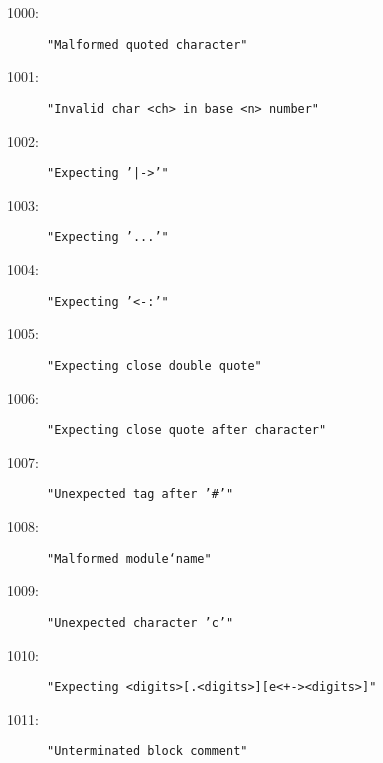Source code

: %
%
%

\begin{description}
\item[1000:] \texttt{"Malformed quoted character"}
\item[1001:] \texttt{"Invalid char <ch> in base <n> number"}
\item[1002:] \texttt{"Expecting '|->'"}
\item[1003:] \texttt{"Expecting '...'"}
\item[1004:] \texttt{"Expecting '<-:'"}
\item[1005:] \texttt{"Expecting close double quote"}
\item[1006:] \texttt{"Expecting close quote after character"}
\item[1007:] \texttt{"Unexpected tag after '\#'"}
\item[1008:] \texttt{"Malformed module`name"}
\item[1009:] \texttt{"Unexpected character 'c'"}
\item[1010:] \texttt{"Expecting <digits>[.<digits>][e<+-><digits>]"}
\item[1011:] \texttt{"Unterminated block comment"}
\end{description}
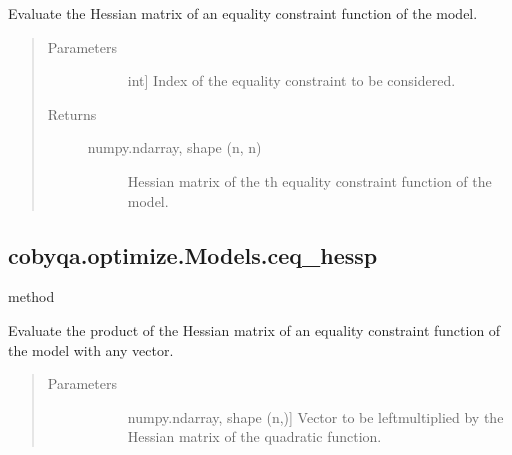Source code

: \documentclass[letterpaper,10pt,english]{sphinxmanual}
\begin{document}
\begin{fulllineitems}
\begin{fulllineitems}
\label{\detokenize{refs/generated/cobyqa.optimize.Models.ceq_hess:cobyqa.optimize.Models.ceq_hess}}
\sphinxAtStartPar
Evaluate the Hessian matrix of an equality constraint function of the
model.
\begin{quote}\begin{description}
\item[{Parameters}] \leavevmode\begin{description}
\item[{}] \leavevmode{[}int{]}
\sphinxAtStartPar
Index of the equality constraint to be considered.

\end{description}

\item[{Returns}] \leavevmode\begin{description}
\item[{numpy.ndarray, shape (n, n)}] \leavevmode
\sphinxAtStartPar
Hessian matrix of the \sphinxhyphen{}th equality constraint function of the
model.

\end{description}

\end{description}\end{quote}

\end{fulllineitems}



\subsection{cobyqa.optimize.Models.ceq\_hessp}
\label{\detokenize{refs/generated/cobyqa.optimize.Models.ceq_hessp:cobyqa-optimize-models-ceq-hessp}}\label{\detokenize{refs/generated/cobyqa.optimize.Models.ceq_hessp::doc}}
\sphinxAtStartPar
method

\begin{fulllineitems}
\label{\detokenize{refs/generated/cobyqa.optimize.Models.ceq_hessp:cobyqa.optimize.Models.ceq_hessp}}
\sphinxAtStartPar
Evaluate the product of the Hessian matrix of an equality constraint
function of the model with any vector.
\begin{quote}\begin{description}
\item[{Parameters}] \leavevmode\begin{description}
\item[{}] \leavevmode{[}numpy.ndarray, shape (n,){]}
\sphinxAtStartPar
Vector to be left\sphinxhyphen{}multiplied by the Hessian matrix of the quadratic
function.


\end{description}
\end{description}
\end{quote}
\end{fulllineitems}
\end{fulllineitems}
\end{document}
* * * * *
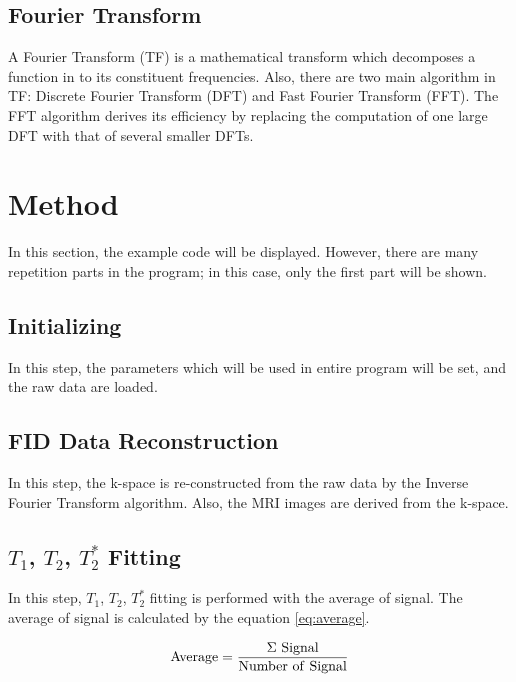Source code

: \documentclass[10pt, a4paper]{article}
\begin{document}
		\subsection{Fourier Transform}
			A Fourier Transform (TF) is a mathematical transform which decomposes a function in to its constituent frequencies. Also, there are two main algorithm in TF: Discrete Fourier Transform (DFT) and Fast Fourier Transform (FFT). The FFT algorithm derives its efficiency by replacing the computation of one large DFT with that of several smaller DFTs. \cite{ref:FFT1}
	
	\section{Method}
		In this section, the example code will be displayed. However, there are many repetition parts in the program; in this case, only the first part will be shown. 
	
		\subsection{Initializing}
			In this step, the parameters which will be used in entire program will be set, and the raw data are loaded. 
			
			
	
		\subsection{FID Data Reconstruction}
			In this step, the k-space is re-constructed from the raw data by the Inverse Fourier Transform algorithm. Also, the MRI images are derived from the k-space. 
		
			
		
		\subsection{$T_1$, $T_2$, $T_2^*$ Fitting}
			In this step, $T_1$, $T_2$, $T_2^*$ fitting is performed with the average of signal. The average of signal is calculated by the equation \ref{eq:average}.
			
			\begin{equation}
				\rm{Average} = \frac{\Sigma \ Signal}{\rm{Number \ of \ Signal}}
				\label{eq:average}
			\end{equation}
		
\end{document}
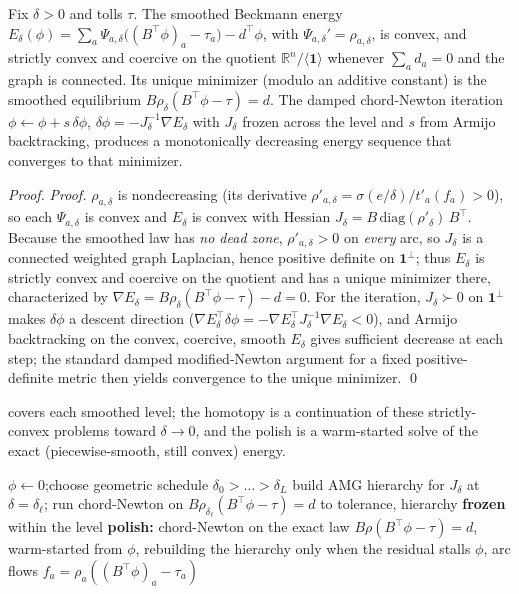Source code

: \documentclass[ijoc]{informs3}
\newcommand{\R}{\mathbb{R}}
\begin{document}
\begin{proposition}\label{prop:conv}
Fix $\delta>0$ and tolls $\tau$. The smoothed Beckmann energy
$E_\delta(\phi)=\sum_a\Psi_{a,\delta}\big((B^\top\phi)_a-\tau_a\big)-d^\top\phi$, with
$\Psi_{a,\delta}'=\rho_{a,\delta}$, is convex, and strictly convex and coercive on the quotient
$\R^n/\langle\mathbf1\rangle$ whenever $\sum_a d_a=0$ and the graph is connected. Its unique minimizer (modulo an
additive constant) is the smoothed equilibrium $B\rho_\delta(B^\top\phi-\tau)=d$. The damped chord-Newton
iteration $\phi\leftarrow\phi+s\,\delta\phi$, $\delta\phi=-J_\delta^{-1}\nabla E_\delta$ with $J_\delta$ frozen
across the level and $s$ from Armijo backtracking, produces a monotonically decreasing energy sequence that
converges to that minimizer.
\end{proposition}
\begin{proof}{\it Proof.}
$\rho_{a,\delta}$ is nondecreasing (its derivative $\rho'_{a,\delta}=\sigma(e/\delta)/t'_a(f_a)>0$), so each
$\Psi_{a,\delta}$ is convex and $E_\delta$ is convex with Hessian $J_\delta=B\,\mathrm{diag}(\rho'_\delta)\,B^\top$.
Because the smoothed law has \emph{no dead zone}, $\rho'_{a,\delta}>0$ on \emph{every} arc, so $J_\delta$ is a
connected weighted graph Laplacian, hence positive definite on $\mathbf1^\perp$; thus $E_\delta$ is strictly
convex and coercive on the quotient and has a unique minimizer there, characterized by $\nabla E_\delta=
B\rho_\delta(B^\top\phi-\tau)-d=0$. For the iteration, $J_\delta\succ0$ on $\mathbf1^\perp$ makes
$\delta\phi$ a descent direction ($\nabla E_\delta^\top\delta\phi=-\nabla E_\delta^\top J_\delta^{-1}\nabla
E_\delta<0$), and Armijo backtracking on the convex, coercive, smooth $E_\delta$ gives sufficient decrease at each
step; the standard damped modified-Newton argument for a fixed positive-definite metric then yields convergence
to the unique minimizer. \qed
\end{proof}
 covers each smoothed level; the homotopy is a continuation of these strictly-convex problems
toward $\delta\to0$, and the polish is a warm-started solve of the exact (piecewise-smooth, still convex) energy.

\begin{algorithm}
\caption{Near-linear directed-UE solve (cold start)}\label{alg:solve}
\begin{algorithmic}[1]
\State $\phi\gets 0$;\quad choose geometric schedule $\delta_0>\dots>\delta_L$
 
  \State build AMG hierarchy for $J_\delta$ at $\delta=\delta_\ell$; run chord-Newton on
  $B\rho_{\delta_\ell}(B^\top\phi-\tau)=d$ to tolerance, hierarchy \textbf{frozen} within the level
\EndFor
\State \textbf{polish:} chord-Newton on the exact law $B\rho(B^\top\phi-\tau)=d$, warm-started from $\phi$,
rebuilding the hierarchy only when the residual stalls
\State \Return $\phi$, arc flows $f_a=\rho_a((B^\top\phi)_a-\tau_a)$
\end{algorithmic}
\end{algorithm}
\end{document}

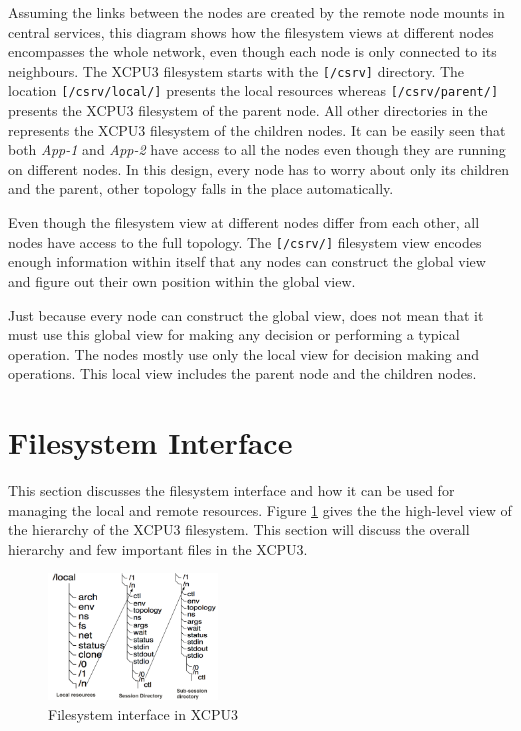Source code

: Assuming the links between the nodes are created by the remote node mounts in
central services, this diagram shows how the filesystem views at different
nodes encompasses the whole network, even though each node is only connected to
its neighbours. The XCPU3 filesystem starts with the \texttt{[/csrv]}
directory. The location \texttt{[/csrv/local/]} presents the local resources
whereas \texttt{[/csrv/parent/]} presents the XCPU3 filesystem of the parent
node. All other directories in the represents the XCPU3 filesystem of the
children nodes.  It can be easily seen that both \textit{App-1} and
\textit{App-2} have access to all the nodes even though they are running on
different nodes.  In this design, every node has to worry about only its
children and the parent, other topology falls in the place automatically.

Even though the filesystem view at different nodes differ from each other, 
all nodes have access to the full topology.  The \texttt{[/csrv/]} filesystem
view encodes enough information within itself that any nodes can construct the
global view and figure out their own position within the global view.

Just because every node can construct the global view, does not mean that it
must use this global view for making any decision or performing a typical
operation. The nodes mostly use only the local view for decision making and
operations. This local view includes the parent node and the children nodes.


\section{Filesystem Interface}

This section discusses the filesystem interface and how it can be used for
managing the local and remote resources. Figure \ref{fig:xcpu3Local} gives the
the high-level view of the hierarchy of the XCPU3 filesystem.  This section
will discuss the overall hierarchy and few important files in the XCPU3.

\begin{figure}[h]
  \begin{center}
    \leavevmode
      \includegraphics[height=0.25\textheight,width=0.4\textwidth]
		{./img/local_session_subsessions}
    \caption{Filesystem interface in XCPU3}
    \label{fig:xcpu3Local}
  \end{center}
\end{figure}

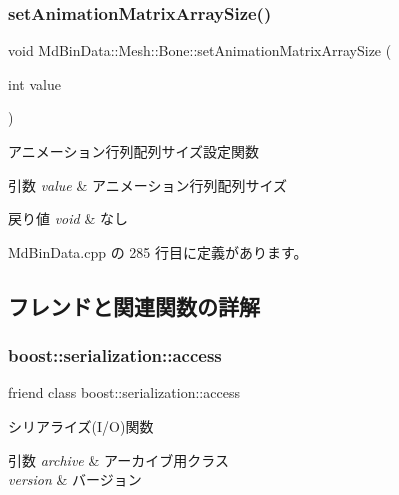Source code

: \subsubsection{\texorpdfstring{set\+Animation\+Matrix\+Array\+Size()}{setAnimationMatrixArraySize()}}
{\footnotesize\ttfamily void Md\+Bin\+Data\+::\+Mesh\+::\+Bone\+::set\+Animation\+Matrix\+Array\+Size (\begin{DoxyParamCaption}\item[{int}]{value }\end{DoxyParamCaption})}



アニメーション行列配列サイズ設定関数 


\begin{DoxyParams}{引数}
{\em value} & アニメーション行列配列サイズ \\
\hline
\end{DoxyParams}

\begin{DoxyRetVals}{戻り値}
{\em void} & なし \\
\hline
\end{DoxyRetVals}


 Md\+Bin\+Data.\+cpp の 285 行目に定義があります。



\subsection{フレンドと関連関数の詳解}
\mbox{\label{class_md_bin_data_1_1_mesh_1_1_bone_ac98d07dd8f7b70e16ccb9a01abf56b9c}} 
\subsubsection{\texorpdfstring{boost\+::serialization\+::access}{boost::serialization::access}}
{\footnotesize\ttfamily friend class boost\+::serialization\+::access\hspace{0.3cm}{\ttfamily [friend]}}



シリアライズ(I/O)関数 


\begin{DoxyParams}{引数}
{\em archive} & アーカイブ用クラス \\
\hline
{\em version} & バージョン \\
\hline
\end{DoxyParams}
* * * * *
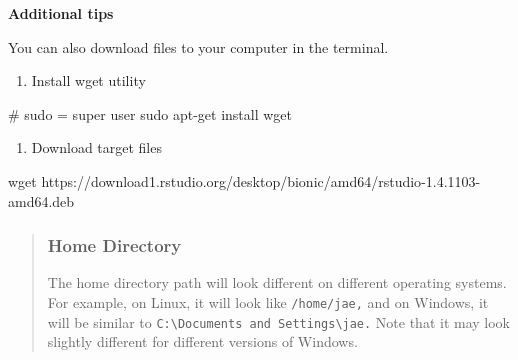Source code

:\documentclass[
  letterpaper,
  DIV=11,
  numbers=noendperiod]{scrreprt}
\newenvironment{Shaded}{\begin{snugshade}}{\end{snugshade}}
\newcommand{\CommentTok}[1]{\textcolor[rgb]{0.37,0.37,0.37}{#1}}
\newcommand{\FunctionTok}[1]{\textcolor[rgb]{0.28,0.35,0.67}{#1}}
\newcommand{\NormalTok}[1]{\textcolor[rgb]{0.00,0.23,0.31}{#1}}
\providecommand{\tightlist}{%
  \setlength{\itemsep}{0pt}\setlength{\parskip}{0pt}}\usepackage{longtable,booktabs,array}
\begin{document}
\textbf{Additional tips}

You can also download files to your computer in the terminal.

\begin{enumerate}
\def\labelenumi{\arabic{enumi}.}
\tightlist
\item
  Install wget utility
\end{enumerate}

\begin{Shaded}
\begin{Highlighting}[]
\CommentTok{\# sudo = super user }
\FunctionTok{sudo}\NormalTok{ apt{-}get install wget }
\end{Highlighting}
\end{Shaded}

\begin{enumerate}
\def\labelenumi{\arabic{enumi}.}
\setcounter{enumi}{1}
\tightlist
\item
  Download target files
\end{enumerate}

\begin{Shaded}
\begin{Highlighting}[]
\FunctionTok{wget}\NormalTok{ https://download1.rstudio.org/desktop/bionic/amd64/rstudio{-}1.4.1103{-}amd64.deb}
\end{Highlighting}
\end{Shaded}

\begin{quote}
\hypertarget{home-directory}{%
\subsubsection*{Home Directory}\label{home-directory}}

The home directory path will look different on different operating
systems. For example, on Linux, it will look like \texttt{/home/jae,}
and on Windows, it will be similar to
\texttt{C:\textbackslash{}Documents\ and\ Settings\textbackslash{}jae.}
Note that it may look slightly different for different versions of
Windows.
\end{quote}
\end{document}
* * * * *
EXERCISE PROMPT: Copy every line where the word "CommentTok" is present in the entries above.

TASK ANSWER:
\newcommand{\CommentTok}[1]{\textcolor[rgb]{0.37,0.37,0.37}{#1}}
\CommentTok{\# sudo = super user }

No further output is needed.